Only one stretch of the data below should be repeated: the lines from the line containing "武八重并非逢场作戏，而是心悦臣服。" through the line containing "五行山脉一战，他在方源和陆畏", inclusive, exactly as they are.

(Dataset entries)

────────────────────────────────────────

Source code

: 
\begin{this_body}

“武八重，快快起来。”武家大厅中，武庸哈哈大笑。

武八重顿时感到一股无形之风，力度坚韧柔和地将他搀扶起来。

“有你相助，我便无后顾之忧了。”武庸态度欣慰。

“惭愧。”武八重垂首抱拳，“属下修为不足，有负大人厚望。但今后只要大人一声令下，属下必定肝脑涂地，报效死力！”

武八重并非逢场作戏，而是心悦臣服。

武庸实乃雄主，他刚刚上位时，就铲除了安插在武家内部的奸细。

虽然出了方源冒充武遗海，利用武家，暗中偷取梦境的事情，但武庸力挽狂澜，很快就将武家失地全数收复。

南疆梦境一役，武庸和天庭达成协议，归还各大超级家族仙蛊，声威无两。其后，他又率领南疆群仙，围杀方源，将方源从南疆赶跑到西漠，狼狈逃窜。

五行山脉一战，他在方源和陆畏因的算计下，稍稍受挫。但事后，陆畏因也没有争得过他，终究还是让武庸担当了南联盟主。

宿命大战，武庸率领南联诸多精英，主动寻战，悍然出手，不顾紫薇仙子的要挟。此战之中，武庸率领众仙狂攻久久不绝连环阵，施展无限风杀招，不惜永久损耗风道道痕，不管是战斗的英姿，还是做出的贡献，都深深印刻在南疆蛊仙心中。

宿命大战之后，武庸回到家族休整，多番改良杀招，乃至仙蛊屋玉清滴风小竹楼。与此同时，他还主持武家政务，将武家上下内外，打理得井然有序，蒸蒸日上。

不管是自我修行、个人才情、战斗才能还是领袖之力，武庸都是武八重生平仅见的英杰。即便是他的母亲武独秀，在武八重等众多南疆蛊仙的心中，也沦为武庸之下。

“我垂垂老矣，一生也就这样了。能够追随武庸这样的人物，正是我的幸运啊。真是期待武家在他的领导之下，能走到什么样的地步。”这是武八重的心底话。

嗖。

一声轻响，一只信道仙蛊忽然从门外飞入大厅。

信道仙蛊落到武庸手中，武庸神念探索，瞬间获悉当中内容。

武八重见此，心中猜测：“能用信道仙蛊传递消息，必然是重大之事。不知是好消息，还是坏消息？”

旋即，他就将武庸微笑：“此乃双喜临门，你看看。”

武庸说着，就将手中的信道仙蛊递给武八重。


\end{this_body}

────────────────────────────────────────

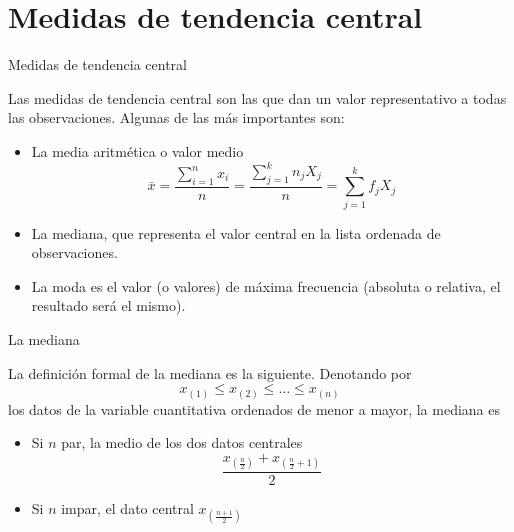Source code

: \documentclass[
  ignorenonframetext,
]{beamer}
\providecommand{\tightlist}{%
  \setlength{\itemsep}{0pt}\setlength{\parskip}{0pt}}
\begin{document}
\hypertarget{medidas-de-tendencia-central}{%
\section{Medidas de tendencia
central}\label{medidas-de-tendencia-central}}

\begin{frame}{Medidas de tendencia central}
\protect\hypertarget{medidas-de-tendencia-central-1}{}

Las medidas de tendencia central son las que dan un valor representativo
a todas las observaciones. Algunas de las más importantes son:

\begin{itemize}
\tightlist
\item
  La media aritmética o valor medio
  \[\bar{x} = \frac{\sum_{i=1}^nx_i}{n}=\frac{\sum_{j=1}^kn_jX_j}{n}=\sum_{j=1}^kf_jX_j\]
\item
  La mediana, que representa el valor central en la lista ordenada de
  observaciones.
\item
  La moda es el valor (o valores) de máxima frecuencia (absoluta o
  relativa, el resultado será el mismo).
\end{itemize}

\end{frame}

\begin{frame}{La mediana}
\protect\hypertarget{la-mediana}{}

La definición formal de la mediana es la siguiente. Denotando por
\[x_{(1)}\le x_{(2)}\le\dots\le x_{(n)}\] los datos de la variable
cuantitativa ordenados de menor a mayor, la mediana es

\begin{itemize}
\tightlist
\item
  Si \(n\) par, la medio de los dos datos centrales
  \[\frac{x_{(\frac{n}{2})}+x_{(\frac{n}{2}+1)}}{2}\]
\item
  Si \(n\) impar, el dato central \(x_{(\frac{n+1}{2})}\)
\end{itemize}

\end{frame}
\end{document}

────────────────────────────────────────

# Output for this task:
武八重并非逢场作戏，而是心悦臣服。

武庸实乃雄主，他刚刚上位时，就铲除了安插在武家内部的奸细。

虽然出了方源冒充武遗海，利用武家，暗中偷取梦境的事情，但武庸力挽狂澜，很快就将武家失地全数收复。

南疆梦境一役，武庸和天庭达成协议，归还各大超级家族仙蛊，声威无两。其后，他又率领南疆群仙，围杀方源，将方源从南疆赶跑到西漠，狼狈逃窜。

五行山脉一战，他在方源和陆畏因的算计下，稍稍受挫。但事后，陆畏因也没有争得过他，终究还是让武庸担当了南联盟主。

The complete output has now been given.